ABSTRACT

A critical element of water quality impairment is the presence of trace toxic and bioaccumulative pollutants such as chlorinated pesticides, flame retardants, and metals such as mercury. These pollutants cause impairment to ecosystems through accumulation in the aquatic food web and eventually impact human health through fish consumption. The long-term persistence of these pollutants makes the problem even more acute because the impacts last for many decades after the pollutants have been released into the environment. This is true for mercury and several old pesticides such as DDT and flame retardants such as polychlorinated biphenyls. Accurate measurement of pollutant concentrations in relevant phases and predictive models for bio-uptake are required to perform a quantitative assessment of risk to the ecosystem and human health.

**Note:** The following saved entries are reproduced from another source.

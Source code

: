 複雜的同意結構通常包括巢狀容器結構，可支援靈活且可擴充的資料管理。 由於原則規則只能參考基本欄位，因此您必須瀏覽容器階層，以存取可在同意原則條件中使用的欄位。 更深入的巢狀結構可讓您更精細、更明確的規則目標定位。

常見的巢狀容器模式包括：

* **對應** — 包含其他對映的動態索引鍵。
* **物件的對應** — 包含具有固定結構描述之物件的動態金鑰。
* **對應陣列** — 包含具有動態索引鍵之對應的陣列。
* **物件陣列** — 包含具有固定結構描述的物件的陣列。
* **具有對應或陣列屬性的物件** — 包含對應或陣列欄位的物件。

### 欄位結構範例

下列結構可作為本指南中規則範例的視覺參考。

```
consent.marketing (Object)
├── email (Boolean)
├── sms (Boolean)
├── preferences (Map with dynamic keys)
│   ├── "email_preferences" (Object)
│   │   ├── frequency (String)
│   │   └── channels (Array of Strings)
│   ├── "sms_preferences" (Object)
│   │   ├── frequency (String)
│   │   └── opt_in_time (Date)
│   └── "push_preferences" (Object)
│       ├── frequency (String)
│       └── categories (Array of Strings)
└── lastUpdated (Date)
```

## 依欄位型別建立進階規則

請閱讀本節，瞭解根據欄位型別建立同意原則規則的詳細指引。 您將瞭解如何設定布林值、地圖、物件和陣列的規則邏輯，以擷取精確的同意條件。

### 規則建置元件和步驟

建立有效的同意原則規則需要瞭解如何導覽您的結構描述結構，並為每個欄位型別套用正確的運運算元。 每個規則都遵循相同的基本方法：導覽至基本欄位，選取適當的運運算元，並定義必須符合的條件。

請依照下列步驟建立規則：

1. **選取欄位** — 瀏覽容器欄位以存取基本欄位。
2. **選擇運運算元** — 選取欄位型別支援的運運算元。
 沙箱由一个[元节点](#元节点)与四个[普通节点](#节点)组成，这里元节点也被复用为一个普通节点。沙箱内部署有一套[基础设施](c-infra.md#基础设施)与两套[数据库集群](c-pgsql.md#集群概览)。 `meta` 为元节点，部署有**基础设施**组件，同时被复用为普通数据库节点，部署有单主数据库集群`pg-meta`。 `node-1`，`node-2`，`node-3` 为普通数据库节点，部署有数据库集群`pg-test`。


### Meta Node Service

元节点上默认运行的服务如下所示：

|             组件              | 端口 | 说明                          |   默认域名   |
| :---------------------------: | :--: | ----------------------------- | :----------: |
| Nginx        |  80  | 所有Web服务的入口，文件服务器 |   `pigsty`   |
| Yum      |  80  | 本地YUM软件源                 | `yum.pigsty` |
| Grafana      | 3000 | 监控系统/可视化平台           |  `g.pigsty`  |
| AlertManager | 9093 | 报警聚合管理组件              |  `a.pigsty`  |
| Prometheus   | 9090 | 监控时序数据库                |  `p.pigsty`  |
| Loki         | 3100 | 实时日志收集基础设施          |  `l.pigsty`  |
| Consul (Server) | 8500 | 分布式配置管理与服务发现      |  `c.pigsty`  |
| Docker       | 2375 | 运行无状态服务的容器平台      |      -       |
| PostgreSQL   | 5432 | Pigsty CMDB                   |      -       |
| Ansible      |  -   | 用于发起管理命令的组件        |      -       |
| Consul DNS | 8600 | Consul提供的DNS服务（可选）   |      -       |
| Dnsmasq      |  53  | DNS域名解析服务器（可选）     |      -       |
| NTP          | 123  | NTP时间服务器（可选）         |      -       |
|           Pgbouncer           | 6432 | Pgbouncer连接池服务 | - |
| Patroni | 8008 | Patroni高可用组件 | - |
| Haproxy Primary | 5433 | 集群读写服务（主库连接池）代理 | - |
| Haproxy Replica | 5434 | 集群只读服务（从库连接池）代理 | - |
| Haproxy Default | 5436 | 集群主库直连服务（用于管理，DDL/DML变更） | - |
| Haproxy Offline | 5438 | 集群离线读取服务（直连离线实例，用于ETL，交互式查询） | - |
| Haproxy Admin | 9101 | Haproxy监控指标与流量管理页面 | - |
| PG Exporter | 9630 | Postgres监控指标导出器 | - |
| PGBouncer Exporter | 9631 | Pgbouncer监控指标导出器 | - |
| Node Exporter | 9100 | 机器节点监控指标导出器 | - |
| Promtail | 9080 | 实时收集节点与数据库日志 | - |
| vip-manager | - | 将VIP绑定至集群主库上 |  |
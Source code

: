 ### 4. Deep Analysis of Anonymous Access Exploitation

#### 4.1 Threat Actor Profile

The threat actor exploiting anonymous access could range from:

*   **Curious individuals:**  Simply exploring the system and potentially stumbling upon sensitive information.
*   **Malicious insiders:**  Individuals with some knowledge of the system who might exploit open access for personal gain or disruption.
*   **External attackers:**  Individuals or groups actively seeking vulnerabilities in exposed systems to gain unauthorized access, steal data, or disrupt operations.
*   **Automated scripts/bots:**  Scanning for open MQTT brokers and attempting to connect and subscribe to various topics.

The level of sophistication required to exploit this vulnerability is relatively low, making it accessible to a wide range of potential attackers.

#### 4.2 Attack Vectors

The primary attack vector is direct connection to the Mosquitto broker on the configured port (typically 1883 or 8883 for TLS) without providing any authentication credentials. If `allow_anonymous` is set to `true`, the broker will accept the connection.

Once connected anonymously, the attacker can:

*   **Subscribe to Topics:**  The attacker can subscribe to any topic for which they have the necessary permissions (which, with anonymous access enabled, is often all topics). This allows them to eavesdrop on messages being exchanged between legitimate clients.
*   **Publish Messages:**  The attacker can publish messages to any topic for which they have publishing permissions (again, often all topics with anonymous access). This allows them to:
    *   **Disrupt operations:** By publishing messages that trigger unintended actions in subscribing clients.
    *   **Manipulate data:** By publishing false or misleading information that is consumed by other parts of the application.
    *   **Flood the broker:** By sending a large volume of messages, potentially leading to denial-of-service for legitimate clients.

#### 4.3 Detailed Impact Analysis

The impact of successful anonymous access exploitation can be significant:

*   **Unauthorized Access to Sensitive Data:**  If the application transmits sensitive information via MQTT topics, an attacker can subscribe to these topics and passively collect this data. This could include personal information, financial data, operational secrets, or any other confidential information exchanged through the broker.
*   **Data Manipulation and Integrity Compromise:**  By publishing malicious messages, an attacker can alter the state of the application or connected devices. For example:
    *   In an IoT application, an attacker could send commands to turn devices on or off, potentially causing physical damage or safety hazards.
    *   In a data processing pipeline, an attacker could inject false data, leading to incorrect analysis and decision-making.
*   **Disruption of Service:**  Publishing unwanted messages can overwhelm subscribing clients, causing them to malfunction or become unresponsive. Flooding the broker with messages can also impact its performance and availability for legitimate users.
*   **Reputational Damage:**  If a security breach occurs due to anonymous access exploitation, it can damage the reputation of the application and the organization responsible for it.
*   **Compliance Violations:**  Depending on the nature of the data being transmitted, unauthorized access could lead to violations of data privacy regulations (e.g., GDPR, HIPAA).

Traditional approaches for measuring water pollutants have involved collecting grab samples of water and performing extractions and measuring the target pollutants. This approach has several challenges, including sampling large volumes to meet detection limits and interference due to association with suspended particulates and dissolved ligands in the water. Research in the last decade has led to the increasing use of passive sampling to measure trace levels of hydrophobic organic compounds in water. This approach involves allowing a polymeric sorbent to sample the target pollutants from the water environment over time and then extracting and measuring the pollutants in the sampler to interpret a time-averaged concentration in the field. This chapter provides an overview of the passive sampling approach used in the time-integrated measurement of trace levels of hydrophobic pollutants in the environment. The chapter also describes some of the ongoing research and remaining challenges in the field of passive sampling.